Una volta tornata in Inghilterra, incoraggiata dal marito, Mary sviluppò a pieno la storia. Da questo strano gioco pensate che nasceranno non solo il mito di Frankenstein ma anche Il vampiro (1819) di Polidori, romanzo breve che fonda tutte le storie sui vampiri, fino al Dracula (1897) di Bram Stoker (1847-1912), dando in tal modo vita ad un nuovo genere di romanzo definito dalla critica moderna gotico – horror – fantasy
A rendere Frankenstein così attuale – come dimostrano i numerosi adattamenti cinematografici succedutisi nel tempo – sono prima di tutto le tematiche trattate. Tra le pagine si spazia infatti dal rapporto tra bene e male, si oscilla tra la vita e la morte, fino a analizzare i dubbi che scaturiscono dal desiderio di conoscenza e i limiti che ne conseguono.

Mary aveva sperimentato in prima persona il binomio vita/morte di cui poi parlò nel suo libro.
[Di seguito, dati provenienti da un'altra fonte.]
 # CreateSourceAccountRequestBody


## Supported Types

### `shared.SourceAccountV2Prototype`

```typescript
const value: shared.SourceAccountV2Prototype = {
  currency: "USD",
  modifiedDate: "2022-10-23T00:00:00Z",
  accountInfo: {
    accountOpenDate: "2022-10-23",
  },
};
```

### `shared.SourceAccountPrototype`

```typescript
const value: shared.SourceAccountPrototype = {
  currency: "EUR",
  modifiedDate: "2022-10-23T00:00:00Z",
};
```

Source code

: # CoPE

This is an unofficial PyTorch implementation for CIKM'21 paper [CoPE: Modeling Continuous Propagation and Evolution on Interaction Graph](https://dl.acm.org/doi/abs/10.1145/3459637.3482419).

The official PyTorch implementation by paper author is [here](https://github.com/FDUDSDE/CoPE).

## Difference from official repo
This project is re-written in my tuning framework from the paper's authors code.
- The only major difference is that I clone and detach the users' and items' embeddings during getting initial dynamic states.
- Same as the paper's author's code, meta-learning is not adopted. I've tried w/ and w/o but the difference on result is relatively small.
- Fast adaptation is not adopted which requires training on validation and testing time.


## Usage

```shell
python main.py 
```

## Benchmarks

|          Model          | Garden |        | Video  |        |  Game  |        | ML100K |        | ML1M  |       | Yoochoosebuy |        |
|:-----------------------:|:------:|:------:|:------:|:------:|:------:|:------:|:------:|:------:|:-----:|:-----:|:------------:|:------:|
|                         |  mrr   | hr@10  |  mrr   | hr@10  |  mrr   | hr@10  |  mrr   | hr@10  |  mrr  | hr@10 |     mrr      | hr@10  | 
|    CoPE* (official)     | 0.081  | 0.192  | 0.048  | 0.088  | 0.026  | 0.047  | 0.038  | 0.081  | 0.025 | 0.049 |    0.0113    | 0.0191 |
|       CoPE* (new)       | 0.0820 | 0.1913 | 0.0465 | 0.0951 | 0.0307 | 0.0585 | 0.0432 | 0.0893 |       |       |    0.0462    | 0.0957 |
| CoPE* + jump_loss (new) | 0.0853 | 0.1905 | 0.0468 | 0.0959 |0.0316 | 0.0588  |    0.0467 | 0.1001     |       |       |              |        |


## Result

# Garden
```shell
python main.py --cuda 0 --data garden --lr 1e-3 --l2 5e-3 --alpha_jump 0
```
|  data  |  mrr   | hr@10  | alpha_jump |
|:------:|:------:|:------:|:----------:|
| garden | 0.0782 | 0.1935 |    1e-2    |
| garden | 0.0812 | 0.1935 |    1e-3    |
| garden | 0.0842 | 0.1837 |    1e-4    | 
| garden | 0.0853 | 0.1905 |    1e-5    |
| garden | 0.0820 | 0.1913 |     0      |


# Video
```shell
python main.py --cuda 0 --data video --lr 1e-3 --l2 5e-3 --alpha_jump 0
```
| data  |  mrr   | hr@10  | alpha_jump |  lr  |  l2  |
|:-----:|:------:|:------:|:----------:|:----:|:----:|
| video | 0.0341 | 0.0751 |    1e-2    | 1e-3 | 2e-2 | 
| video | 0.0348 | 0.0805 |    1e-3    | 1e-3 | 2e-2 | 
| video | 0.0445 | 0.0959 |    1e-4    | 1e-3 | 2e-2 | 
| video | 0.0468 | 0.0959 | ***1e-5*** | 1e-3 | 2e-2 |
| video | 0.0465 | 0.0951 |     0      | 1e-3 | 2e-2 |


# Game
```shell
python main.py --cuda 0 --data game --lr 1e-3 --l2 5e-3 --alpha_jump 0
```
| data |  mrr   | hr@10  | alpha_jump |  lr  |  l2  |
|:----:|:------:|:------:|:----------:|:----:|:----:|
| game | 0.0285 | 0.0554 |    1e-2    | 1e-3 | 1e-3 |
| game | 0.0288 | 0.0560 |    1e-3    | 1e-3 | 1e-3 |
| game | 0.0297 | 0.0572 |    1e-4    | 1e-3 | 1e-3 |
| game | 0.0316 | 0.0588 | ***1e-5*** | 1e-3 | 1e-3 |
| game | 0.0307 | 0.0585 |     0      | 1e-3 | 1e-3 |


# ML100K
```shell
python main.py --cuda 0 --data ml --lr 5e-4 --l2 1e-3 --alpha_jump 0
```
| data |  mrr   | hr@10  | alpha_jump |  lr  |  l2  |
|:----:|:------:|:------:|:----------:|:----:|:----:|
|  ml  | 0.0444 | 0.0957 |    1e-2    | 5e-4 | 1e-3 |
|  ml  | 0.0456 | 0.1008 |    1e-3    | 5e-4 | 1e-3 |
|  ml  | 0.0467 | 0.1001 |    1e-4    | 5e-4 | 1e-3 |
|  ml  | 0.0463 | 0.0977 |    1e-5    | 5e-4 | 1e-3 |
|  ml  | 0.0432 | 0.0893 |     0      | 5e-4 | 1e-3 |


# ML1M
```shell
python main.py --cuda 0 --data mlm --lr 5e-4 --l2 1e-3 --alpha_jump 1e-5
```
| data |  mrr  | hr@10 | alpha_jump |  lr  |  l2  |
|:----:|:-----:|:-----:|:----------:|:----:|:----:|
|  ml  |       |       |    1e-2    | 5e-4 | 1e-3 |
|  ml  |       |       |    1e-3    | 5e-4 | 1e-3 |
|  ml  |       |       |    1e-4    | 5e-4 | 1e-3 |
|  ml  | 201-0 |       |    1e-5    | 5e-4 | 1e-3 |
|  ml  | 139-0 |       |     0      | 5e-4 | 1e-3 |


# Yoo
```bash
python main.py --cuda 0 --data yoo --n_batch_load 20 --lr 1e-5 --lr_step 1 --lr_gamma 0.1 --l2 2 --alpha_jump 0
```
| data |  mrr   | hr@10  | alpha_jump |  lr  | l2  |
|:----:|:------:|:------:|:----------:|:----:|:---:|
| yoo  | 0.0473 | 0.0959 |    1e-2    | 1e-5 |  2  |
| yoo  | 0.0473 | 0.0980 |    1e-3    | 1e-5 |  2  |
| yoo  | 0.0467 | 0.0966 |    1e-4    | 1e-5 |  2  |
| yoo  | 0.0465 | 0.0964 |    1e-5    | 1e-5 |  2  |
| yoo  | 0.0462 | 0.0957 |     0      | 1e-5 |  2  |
La madre infatti era deceduta pochi giorni dopo averle dato la luce; nel 1816 la stessa Mary aveva perduto la bambina avuta con Percy, nata prematura.
Oltre che delle tragiche esperienze personali l’opera risentì senz’altro altro del galvanismo (che sostiene la presenza di un’elettricità intrinseca negli esseri viventi) e delle dottrine filosofico-scientifiche dell’epoca, incentrate sulla natura dell’origine della vita e sulla possibilità di ingenerarla in organismi inanimati.
La figura del mostro, espressione della paura associata ad un acerbo concetto di sviluppo tecnologico, contribuì alla diffusione del romanzo e a renderlo immortale.
Frankenstein è uno dei miti della letteratura proprio perché affonda le sue radici nelle paure umane. La creatura è l’esempio del sublime, del diverso che, in quanto tale, causa terrore.
Portato sul grande schermo per la prima volta nel 1910, come cortometraggio prodotto da Edison Studios a New York, il romanzo ha ispirato anche innumerevoli altre trasposizioni cinematografiche: la più recente è del 2015, con Victor – La storia segreta del dott. Frankenstein del regista Paul McGuigan.